# Chevy Cruze Crystal Red



## MarkC1956 (Nov 29, 2010)

*Cruze with the Vettes*

Here's my 1 day old Cruze on it's first cruise out front of the National Corvette Museum.


----------



## CRUZE (Nov 24, 2010)

Crystal Red is pretty.


----------



## Cruzer (Oct 18, 2010)

Very nice car Mark! I love those wheels, do you know what size they are?


----------



## shawn672 (Oct 31, 2010)

those are the GORGEOUS 18" oem wheels standard on LTZ


----------



## johnclave123 (Jan 3, 2011)

this is my favorite color in cruze


----------



## mkenc (Oct 19, 2010)

I love it! Congratulations! Check out my album and see what you think.


----------



## fastdriver (Jan 7, 2011)

MarkC1956 said:


> Here's my 1 day old Cruze on it's first cruise out front of the National Corvette Museum.

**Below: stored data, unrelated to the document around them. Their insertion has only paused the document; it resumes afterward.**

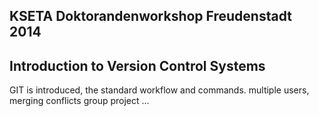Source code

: ## KSETA Doktorandenworkshop Freudenstadt 2014
## Introduction to Version Control Systems

GIT is introduced, the standard workflow and commands.
multiple users, merging conflicts
group project
...
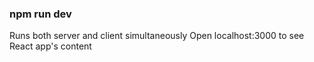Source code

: ### npm run dev
Runs both server and client simultaneously
Open localhost:3000 to see React app's content 
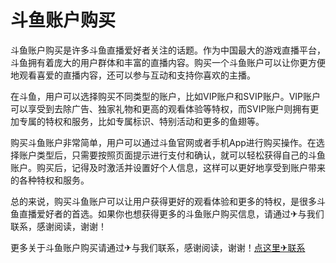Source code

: # 斗鱼账户购买

斗鱼账户购买是许多斗鱼直播爱好者关注的话题。作为中国最大的游戏直播平台，斗鱼拥有着庞大的用户群体和丰富的直播内容。购买一个斗鱼账户可以让你更方便地观看喜爱的直播内容，还可以参与互动和支持你喜欢的主播。

在斗鱼，用户可以选择购买不同类型的账户，比如VIP账户和SVIP账户。VIP账户可以享受到去除广告、独家礼物和更高的观看体验等特权，而SVIP账户则拥有更加专属的特权和服务，比如专属标识、特别活动和更多的鱼翅等。

购买斗鱼账户非常简单，用户可以通过斗鱼官网或者手机App进行购买操作。在选择账户类型后，只需要按照页面提示进行支付和确认，就可以轻松获得自己的斗鱼账户。购买后，记得及时激活并设置好个人信息，这样可以更好地享受到账户带来的各种特权和服务。

总的来说，购买斗鱼账户可以让用户获得更好的观看体验和更多的特权，是很多斗鱼直播爱好者的首选。如果你也想获得更多的斗鱼账户购买信息，请通过✈与我们联系，感谢阅读，谢谢！

更多关于斗鱼账户购买请通过✈与我们联系，感谢阅读，谢谢！[点这里✈联系](https://www.k02.cc)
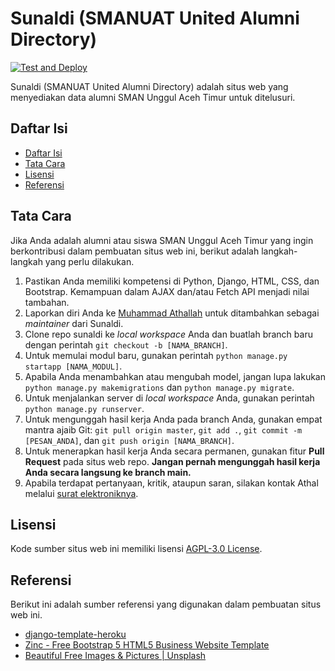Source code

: # Sunaldi (SMANUAT United Alumni Directory)

[![Test and Deploy][actions-badge]][commits-gh]

Sunaldi (SMANUAT United Alumni Directory) adalah situs web yang menyediakan data alumni SMAN Unggul Aceh Timur untuk ditelusuri.

## Daftar Isi

- [Daftar Isi](#daftar-isi)
- [Tata Cara](#tata-cara)
- [Lisensi](#lisensi)
- [Referensi](#referensi)


## Tata Cara

Jika Anda adalah alumni atau siswa SMAN Unggul Aceh Timur yang ingin berkontribusi dalam pembuatan situs web ini, berikut adalah langkah-langkah yang perlu dilakukan.

1. Pastikan Anda memiliki kompetensi di Python, Django, HTML, CSS, dan Bootstrap. Kemampuan dalam AJAX dan/atau Fetch API menjadi nilai tambahan.
2. Laporkan diri Anda ke [Muhammad Athallah][email-athal] untuk ditambahkan sebagai _maintainer_ dari Sunaldi.
3. Clone repo sunaldi ke _local workspace_ Anda dan buatlah branch baru dengan perintah `git checkout -b [NAMA_BRANCH]`.
4. Untuk memulai modul baru, gunakan perintah `python manage.py startapp [NAMA_MODUL]`.
5. Apabila Anda menambahkan atau mengubah model, jangan lupa lakukan `python manage.py makemigrations` dan `python manage.py migrate`.
6. Untuk menjalankan server di _local workspace_ Anda, gunakan perintah `python manage.py runserver`.
7. Untuk mengunggah hasil kerja Anda pada branch Anda, gunakan empat mantra ajaib Git: `git pull origin master`, `git add .`, `git commit -m [PESAN_ANDA]`, dan `git push origin [NAMA_BRANCH]`.
8. Untuk menerapkan hasil kerja Anda secara permanen, gunakan fitur **Pull Request** pada situs web repo. **Jangan pernah mengunggah hasil kerja Anda secara langsung ke branch main.**
9. Apabila terdapat pertanyaan, kritik, ataupun saran, silakan kontak Athal melalui [surat elektroniknya][email-athal].


## Lisensi

Kode sumber situs web ini memiliki lisensi [AGPL-3.0 License][license].


## Referensi

Berikut ini adalah sumber referensi yang digunakan dalam pembuatan situs web ini.
- [django-template-heroku][project-template]
- [Zinc - Free Bootstrap 5 HTML5 Business Website Template][web-template]
- [Beautiful Free Images & Pictures | Unsplash][unsplash]

[actions-badge]: https://github.com/sunaldi/sunaldi/workflows/Test%20and%20Deploy/badge.svg
[commits-gh]: https://github.com/sunaldi/sunaldi/commits/master
[email-athal]: mailto:mhd.athallah@gmail.com
[license]: LICENSE
[project-template]: https://github.com/laymonage/django-template-heroku/
[web-template]: https://themewagon.com/themes/free-bootstrap-5-html5-business-website-template-zinc/
[unsplash]: https://unsplash.com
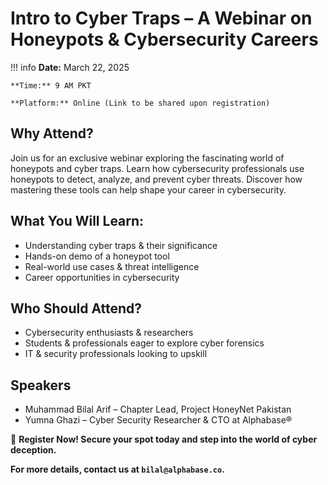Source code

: # Intro to Cyber Traps – A Webinar on Honeypots & Cybersecurity Careers

!!! info
    **Date:** March 22, 2025

    **Time:** 9 AM PKT

    **Platform:** Online (Link to be shared upon registration)

## Why Attend?
Join us for an exclusive webinar exploring the fascinating world of honeypots and cyber traps. Learn how cybersecurity professionals use honeypots to detect, analyze, and prevent cyber threats. Discover how mastering these tools can help shape your career in cybersecurity.

## What You Will Learn:

- Understanding cyber traps & their significance
- Hands-on demo of a honeypot tool
- Real-world use cases & threat intelligence
- Career opportunities in cybersecurity

## Who Should Attend?

- Cybersecurity enthusiasts & researchers
- Students & professionals eager to explore cyber forensics
- IT & security professionals looking to upskill

## Speakers

- Muhammad Bilal Arif – Chapter Lead, Project HoneyNet Pakistan
- Yumna Ghazi  – Cyber Security Researcher & CTO at Alphabase®


📢 **Register Now! Secure your spot today and step into the world of cyber deception.**

**For more details, contact us at `bilal@alphabase.co`.**

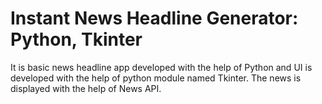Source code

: # Instant News Headline Generator: Python, Tkinter
It is basic news headline app developed with the help of Python and UI is developed with the help of python module named Tkinter. The news is displayed with the help of News API.
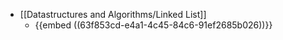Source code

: - [[Datastructures and Algorithms/Linked List]]
	- {{embed ((63f853cd-e4a1-4c45-84c6-91ef2685b026))}}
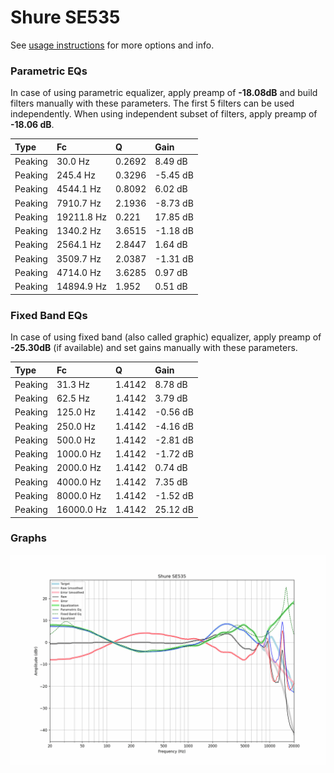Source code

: # Shure SE535
See [usage instructions](https://github.com/jaakkopasanen/AutoEq#usage) for more options and info.

### Parametric EQs
In case of using parametric equalizer, apply preamp of **-18.08dB** and build filters manually
with these parameters. The first 5 filters can be used independently.
When using independent subset of filters, apply preamp of **-18.06 dB**.

| Type    | Fc         |      Q | Gain     |
|:--------|:-----------|:-------|:---------|
| Peaking | 30.0 Hz    | 0.2692 | 8.49 dB  |
| Peaking | 245.4 Hz   | 0.3296 | -5.45 dB |
| Peaking | 4544.1 Hz  | 0.8092 | 6.02 dB  |
| Peaking | 7910.7 Hz  | 2.1936 | -8.73 dB |
| Peaking | 19211.8 Hz | 0.221  | 17.85 dB |
| Peaking | 1340.2 Hz  | 3.6515 | -1.18 dB |
| Peaking | 2564.1 Hz  | 2.8447 | 1.64 dB  |
| Peaking | 3509.7 Hz  | 2.0387 | -1.31 dB |
| Peaking | 4714.0 Hz  | 3.6285 | 0.97 dB  |
| Peaking | 14894.9 Hz | 1.952  | 0.51 dB  |

### Fixed Band EQs
In case of using fixed band (also called graphic) equalizer, apply preamp of **-25.30dB**
(if available) and set gains manually with these parameters.

| Type    | Fc         |      Q | Gain     |
|:--------|:-----------|:-------|:---------|
| Peaking | 31.3 Hz    | 1.4142 | 8.78 dB  |
| Peaking | 62.5 Hz    | 1.4142 | 3.79 dB  |
| Peaking | 125.0 Hz   | 1.4142 | -0.56 dB |
| Peaking | 250.0 Hz   | 1.4142 | -4.16 dB |
| Peaking | 500.0 Hz   | 1.4142 | -2.81 dB |
| Peaking | 1000.0 Hz  | 1.4142 | -1.72 dB |
| Peaking | 2000.0 Hz  | 1.4142 | 0.74 dB  |
| Peaking | 4000.0 Hz  | 1.4142 | 7.35 dB  |
| Peaking | 8000.0 Hz  | 1.4142 | -1.52 dB |
| Peaking | 16000.0 Hz | 1.4142 | 25.12 dB |

### Graphs
![](./Shure%20SE535.png)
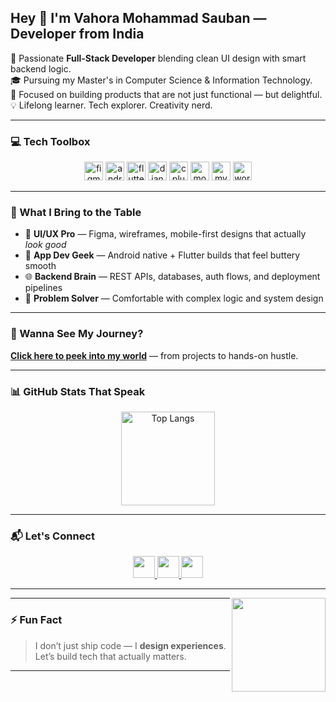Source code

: <h2 align="left">Hey 👋 I'm Vahora Mohammad Sauban — Developer from India</h2>

<p align="left">
🚀 Passionate <strong>Full-Stack Developer</strong> blending clean UI design with smart backend logic.<br>
🎓 Pursuing my Master's in Computer Science & Information Technology.<br>
🎯 Focused on building products that are not just functional — but delightful.<br>
💡 Lifelong learner. Tech explorer. Creativity nerd.
</p>

---

### 💻 Tech Toolbox

<div align="center">
  <img src="https://cdn.jsdelivr.net/gh/devicons/devicon/icons/figma/figma-original.svg" height="30" alt="figma" />
  <img src="https://cdn.jsdelivr.net/gh/devicons/devicon/icons/android/android-original.svg" height="30" alt="android" />
  <img src="https://cdn.simpleicons.org/flutter/02569B" height="30" alt="flutter" />
  <img src="https://skillicons.dev/icons?i=django" height="30" alt="django" />
  <img src="https://cdn.jsdelivr.net/gh/devicons/devicon/icons/cplusplus/cplusplus-original.svg" height="30" alt="cplusplus" />
  <img src="https://skillicons.dev/icons?i=mongodb" height="30" alt="mongodb" />
  <img src="https://cdn.simpleicons.org/mysql/4479A1" height="30" alt="mysql" />
  <img src="https://skillicons.dev/icons?i=wordpress" height="30" alt="wordpress" />
</div>

---

### 🧠 What I Bring to the Table

- 🎨 **UI/UX Pro** — Figma, wireframes, mobile-first designs that actually *look good*
- 📱 **App Dev Geek** — Android native + Flutter builds that feel buttery smooth
- 🌐 **Backend Brain** — REST APIs, databases, auth flows, and deployment pipelines
- 🧩 **Problem Solver** — Comfortable with complex logic and system design

---

### 📄 Wanna See My Journey?

**[Click here to peek into my world](https://shorturl.at/Ap9iO)** — from projects to hands-on hustle.

---

### 📊 GitHub Stats That Speak

<div align="center">
  <img src="https://github-readme-stats.vercel.app/api/top-langs/?username=VAHORASAUBAN&layout=compact&theme=dracula&langs_count=6&hide_border=false" height="150" alt="Top Langs" />
</div>

---

### 📬 Let's Connect

<div align="center">
  <a href="mailto:sauban.imscit21@gmail.com" target="_blank">
    <img src="https://img.shields.io/static/v1?message=Gmail&logo=gmail&label=&color=D14836&logoColor=white&style=for-the-badge" height="35" />
  </a>
  <a href="https://www.linkedin.com/in/mohammad-sauban-vahora-681b30241/" target="_blank">
    <img src="https://img.shields.io/static/v1?message=LinkedIn&logo=linkedin&label=&color=0077B5&logoColor=white&style=for-the-badge" height="35" />
  </a>
  <a href="https://t.me/vs1724" target="_blank">
    <img src="https://img.shields.io/static/v1?message=Telegram&logo=telegram&label=&color=2CA5E0&logoColor=white&style=for-the-badge" height="35" />
  </a>
</div>

---

<img align="right" height="150" src="https://as1.ftcdn.net/v2/jpg/05/59/67/20/1000_F_559672036_kDSn32ptTeiHNsRu96BWPsBdX4iGqB1Z.jpg" />

---

### ⚡ Fun Fact

> I don’t just ship code — I **design experiences**. Let’s build tech that actually matters.

---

Love it! Just the color I want, but with the RS trim and no nav. I like the OnStar directions better.


----------



## luv2cruze (Dec 15, 2010)

Hey Mark, what level is your tint? I ordered the Crystal Red as well, and I plan to tint it. I like what you've done, it suits the car well.


----------



## LARRY01Z28 (Dec 4, 2010)

is it a myth that you shouldnt tint your windows in the winter time??


----------



## 70AARCUDA (Nov 14, 2010)

...don't know about "up north" but it's apparently not true down here in the "southwest," as we bought our LTZ on 02-Nov-10 and the dealership had no quams about tinting (dark) the windows.


----------



## LARRY01Z28 (Dec 4, 2010)

yeah i dont know i have just heard that before. i want to tint my windows but i dont know if i should wait until spring


----------